#  Sort Through Detections and Only Keep Certain Ones

### Set Up

Import Everything

In [None]:
import pandas as pd
import numpy as np
import obspy
from obspy import UTCDateTime
from obspy.clients.fdsn import Client
import matplotlib.pyplot as plt
from time import time
from glob import glob
from obspy.signal.trigger import classic_sta_lta, plot_trigger, trigger_onset
import csv
import re

from obspy.core.utcdatetime import UTCDateTime

Set Parameters

In [None]:
ta = 13 #time in seconds after detection time
# 13 because the templates are 13 seconds long, any longer and it could find the wrong signal
tb = 10 #time in seconds before detection time
# 10 because there needs to be 10 seconds of time before the signal for sta/lta to calibrate
fs = 40 #sampling rate
fqmin = 1 #minimum frequency for bandpass filter
fqmax = 10 #maximum frequency for bandpass filter
thr_on = 1.35 #threshold to turn the signal trigger on
thr_off = 0.75 #threshold to turn the signal trigger off
year = 2019 #year of detections to clean
nsta = 5. #length of short window for signal detection in seconds
nlta = 10. #length of long window for signal detection in seconds
pr = 98 #percentile for SNR
rpwi = 15 #time in seconds before and after REDpy catalog datetimes to exclude detections from, window length=2*rpwi
homedir = '/home/smocz/redpy_expand_new_files/' #home directory or directory to save new files to
datadir = '/data/wsd01/HOOD_data/UW/'+str(year)+'/' #directory to get data from

Read the REDpy Catalogs and Volcano Metadata

In [None]:
Baker = pd.read_csv('Baker_catalog.csv')
Hood = pd.read_csv('Hood_catalog.csv')


St_Helens = pd.read_csv('MountStHelens_catalog.csv')

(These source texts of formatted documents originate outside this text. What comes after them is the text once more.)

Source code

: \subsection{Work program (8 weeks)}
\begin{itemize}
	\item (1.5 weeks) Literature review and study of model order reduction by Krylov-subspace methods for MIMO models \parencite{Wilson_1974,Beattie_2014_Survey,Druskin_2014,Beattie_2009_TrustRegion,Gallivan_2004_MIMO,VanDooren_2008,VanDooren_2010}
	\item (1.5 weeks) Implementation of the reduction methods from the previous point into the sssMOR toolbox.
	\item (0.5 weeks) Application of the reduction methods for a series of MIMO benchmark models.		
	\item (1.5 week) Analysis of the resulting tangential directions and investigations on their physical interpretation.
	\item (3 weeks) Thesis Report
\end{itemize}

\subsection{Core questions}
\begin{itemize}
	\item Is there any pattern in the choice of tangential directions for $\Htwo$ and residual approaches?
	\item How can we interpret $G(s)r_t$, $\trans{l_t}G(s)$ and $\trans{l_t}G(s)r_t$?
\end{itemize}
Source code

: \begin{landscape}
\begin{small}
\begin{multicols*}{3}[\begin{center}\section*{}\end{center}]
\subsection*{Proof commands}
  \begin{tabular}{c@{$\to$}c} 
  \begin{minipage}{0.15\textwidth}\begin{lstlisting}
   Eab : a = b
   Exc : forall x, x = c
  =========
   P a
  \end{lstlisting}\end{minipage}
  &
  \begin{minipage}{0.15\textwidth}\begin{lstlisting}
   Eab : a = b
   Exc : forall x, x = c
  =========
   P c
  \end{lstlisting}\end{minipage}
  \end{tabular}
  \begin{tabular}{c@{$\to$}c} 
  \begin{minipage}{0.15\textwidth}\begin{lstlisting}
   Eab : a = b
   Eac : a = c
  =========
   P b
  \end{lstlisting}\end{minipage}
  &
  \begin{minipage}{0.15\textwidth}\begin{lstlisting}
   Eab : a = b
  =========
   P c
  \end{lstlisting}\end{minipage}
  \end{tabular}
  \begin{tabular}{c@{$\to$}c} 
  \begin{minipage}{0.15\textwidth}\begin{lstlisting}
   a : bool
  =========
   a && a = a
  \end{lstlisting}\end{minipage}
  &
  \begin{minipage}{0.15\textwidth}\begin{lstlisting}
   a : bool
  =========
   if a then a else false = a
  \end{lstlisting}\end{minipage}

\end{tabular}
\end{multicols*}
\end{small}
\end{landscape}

# Combining borehole and local catalogs with St_Helens

Helens_Borehole = pd.read_csv('MSHborehole_catalog.csv')
Helens_Borehole['Clustered'] += 2000 
# Cluster 0 in Helens_Borehole is now Cluster 2000 in St_Helens
Helens_Local = pd.read_csv('MSHlocal_catalog.csv')
Helens_Local['Clustered'] += 3000
# Cluster 0 in Helens_Local is now Cluster 3000 in St_Helens

# Use St_Helens to access all three St Helens catalogs
St_Helens = pd.concat([St_Helens,Helens_Borehole,Helens_Local])

Newberry = pd.read_csv('Newberry_catalog.csv')
Rainier = pd.read_csv('Rainier_catalog.csv')

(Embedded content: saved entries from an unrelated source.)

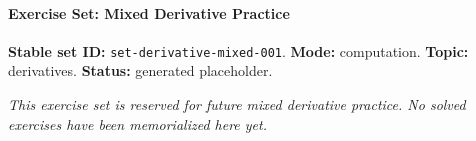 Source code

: 
\paragraph{Exercise Set: Mixed Derivative Practice}
\textbf{Stable set ID:} \texttt{set-derivative-mixed-001}.
\textbf{Mode:} computation.
\textbf{Topic:} derivatives.
\textbf{Status:} generated placeholder.

\textit{This exercise set is reserved for future mixed derivative practice.
No solved exercises have been memorialized here yet.}
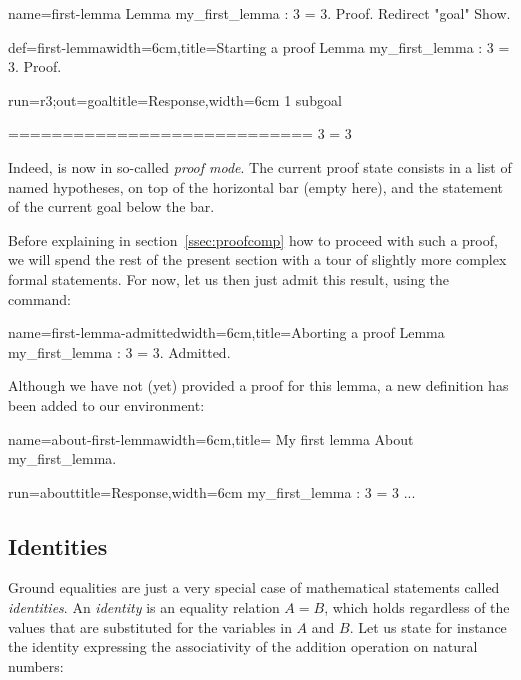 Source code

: \begin{coqdef}{name=first-lemma}
Lemma my_first_lemma : 3 = 3.
Proof. Redirect "goal" Show.
\end{coqdef}
\begin{coq}{def=first-lemma}{width=6cm,title=Starting a proof}
Lemma my_first_lemma : 3 = 3.
Proof.
\end{coq}
\begin{coqout}{run=r3;out=goal}{title=Response,width=6cm}
1 subgoal

  ============================
   3 = 3
\end{coqout}
Indeed, \Coq{} is now in so-called \emph{proof mode}. The
current proof state consists in a list of named hypotheses, on top of
the horizontal bar (empty here), and the statement of the current goal
below the bar.

Before explaining in section~\ref{ssec:proofcomp} how to proceed with
such a proof, we will spend the rest of the present section with
a tour of slightly more complex formal statements.
For now, let us then just admit this result, using the 
command:

\begin{coq}{name=first-lemma-admitted}{width=6cm,title=Aborting a proof}
Lemma my_first_lemma : 3 = 3.
Admitted.
\end{coq}

Although we have not (yet) provided a proof for this lemma, a new
definition has been added to our environment:

\begin{coq}{name=about-first-lemma}{width=6cm,title= My first lemma}
About my_first_lemma.
\end{coq}
\begin{coqout}{run=about}{title=Response,width=6cm}
my_first_lemma : 3 = 3
...
\end{coqout}


\subsection{Identities}\label{ssec:id}


Ground equalities are just a very special case of mathematical
statements called \emph{identities}. An \emph{identity} is an equality
relation $A = B$, which holds regardless of the values that are
substituted for the variables in $A$ and $B$.
Let us state for instance the identity expressing the associativity of
the  addition operation on natural numbers:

volc_md = pd.read_csv('Volcano_Metadata.csv')
# read metadata file to create dataframe of labels

Use Volcano Metadata to Create Lists of Stations for Each Volcano

In [None]:
Baker_sta = volc_md[volc_md['Volcano_Name'] == 'Mt_Baker']['Station'].values.tolist()
Hood_sta = volc_md[volc_md['Volcano_Name'] == 'Mt_Hood']['Station'].values.tolist() 
St_Helens_sta = volc_md[volc_md['Volcano_Name'] == 'Mt_St_Helens']['Station'].values.tolist()
Newberry_sta = volc_md[volc_md['Volcano_Name'] == 'Newberry']['Station'].values.tolist() 
Rainier_sta = volc_md[volc_md['Volcano_Name'] == 'Mt_Rainier']['Station'].values.tolist()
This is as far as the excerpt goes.